A major division in these boats is between those with centerboards and those with keels. You lose versatility when you put a fixed ballasted keel on a sailboat. Keel boats are heavier, slower and more expensive than centerboard boats. You can’t run up on a beach and step out onto the sand, which for me is part of the fun of sailing. You avoid shallow water. You need to tie up to a dock, or use a tender to get to and from the shore. They may fit on a trailer, but because of their draft and weight it’s a chore to trailer-sail them. However, they are safer in strong wind because they won’t capsize. They have more room, and a steady motion. Once a sailboat gets over 20’ long, rail meat isn’t enough to keep the boat upright.
Don’t buy a new boat unless you have to. New boats are expensive compared to used ones, which sell for 10% – 50% of the price of new. Any fiberglass boat can be restored to a “practically new” condition with a few weeks of work. All fiberglass boats end up in landfills eventually, so by purchasing a used one you reduce waste as well as save money. And the production boats designed years ago are at least as beautiful and functional as those being designed today. Some of the most popular small sailboats ever were designed fifty or sixty years ago and have been made continuously for decades by more than one builder; the hull mold and production rights passing to a new company whenever the old company folds.
The Alcort Sunfish and other popular “wet” boats: The Sunfish and the Laser have a lot in common. They are identical in length (13’ 9”) and nearly identical in beam, draft, weight, sail area, price, and popularity. Today they’re even made by the same company, LaserPerformance, but that wasn’t always true. The Sunfish was designed by Alcort, Inc. and produced by Alcort for decades. With its colorful striped lateen sail, tiny footwell of a cockpit, and flat fish-shaped hull it didn’t look anything like any other boat. The designers had previously build iceboats, then experimented with paddle boards. The Sunfish has won many design awards. It is the most-produced fiberglass sailboat ever. The Laser is more of a performance boat. Even though it is wider than the Sunfish, its round-bottomed hull and tall rig make it faster and tippier. Both boats have been produced by the hundreds of thousands. On both boats, you are just inches off the water with little protection from getting splashed. They aren’t for winter sailing. A third boat in the “wet and popular” category is the Hobie 16 catamaran. There’s no cockpit; you sit on a fabric trampoline. Multihulls are inherently fast but their width makes them awkward to handle at the dock or on a trailer.

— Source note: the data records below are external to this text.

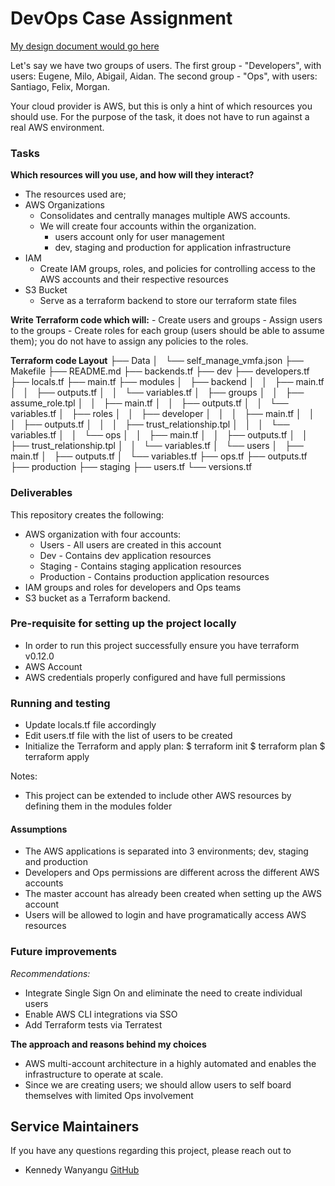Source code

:# DevOps Case Assignment
[My design document would go here](https://docs.google.com/document/dummy_design_doc)

Let's say we have two groups of users. The first group - "Developers", with users: Eugene,
Milo, Abigail, Aidan. The second group - "Ops", with users: Santiago, Felix, Morgan.

Your cloud provider is AWS, but this is only a hint of which resources you should use. For the
purpose of the task, it does not have to run against a real AWS environment.

### Tasks
**Which resources will you use, and how will they interact?**
  * The resources used are;
  * AWS Organizations
    - Consolidates and centrally manages multiple AWS accounts.
    - We will create four accounts within the organization.
         - users account only for user management
         - dev, staging and production for  application infrastructure
  * IAM
    - Create IAM groups, roles, and policies for controlling access to the AWS accounts and their respective resources
  * S3 Bucket
    - Serve as a terraform backend to store our terraform state files

**Write Terraform code which will:**
    - Create users and groups
    - Assign users to the groups
    - Create roles for each group (users should be able to assume them); you do not have to
    assign any policies to the roles.

**Terraform code Layout**
    ├── Data
    │   └── self_manage_vmfa.json
    ├── Makefile
    ├── README.md
    ├── backends.tf
    ├── dev
    ├── developers.tf
    ├── locals.tf
    ├── main.tf
    ├── modules
    │   ├── backend
    │   │   ├── main.tf
    │   │   ├── outputs.tf
    │   │   └── variables.tf
    │   ├── groups
    │   │   ├── assume_role.tpl
    │   │   ├── main.tf
    │   │   ├── outputs.tf
    │   │   └── variables.tf
    │   ├── roles
    │   │   ├── developer
    │   │   │   ├── main.tf
    │   │   │   ├── outputs.tf
    │   │   │   ├── trust_relationship.tpl
    │   │   │   └── variables.tf
    │   │   └── ops
    │   │       ├── main.tf
    │   │       ├── outputs.tf
    │   │       ├── trust_relationship.tpl
    │   │       └── variables.tf
    │   └── users
    │       ├── main.tf
    │       ├── outputs.tf
    │       └── variables.tf
    ├── ops.tf
    ├── outputs.tf
    ├── production
    ├── staging
    ├── users.tf
    └── versions.tf

### Deliverables
This repository creates the following:

* AWS organization with four accounts:
    - Users - All users are created in this account
    - Dev   - Contains dev application resources
    - Staging - Contains staging application resources
    - Production - Contains production application resources
* IAM groups and roles for developers and Ops teams
* S3 bucket as a Terraform backend.

### Pre-requisite for setting up the project locally

- In order to run this project successfully ensure you have terraform v0.12.0
- AWS Account
- AWS credentials properly configured and have full permissions


### Running and testing
* Update locals.tf file accordingly
* Edit users.tf file with the list of users to be created
* Initialize the Terraform and apply plan:
    $ terraform init
    $ terraform plan
    $ terraform apply


Notes:
* This project can be extended to include other AWS resources by defining them in the modules folder

#### Assumptions
- The AWS applications is separated into 3 environments; dev, staging and production
- Developers and Ops permissions are different across the different AWS accounts
- The master account has already been created when setting up the AWS account
- Users will be allowed to login and have programatically access AWS resources

### Future improvements
_Recommendations:_
- Integrate Single Sign On and eliminate the need to create individual users
- Enable AWS CLI integrations via SSO
- Add Terraform tests via Terratest

**The approach and reasons behind my choices**
* AWS multi-account architecture in a highly automated and enables the infrastructure to operate at scale.
* Since we are creating users; we should allow users to self board themselves with limited Ops involvement


## Service Maintainers
If you have any questions regarding this project, please reach out to
- Kennedy Wanyangu [GitHub](https://github.com/klolani)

The DaySailer was marketed as the “boat that launched 10,000 weekends.” I have not sailed mine that many times yet, but I’m closing in on 100. For me, it’s a right-sized boat: small enough to single-hand, big enough to take a few guests comfortably, fast enough not to be boring, with good-looking curves. The cuddy cabin deflects spray and provides a place for tired children to rest. I sleep overnight sometimes, head-forward under the cuddy on some camping foam pads with my feet sticking out into the cockpit. She draws only a few inches with the board raised so you can sail up onto a sandy beach. When the tide falls while you are on shore, the boat is light enough to push back into the water. The DaySailer’s 145 ft2 of sail area are really too much for my northern California climate, where winds in the double digits are the norm. When I sail alone or on windy days I reef the main before I go out and use a smaller-than-standard jib taken from a 14-foot O’Day Javelin. Then when the wind gets really hairy I slacken the main sheet, leave the tiller, go up on the foredeck and drop the jib and secure it. The boat naturally heaves to in this situation and is quite stable. Jib secured, I go back to the tiller and sail under reefed main alone. She’s fast and well balanced under all these sail configurations.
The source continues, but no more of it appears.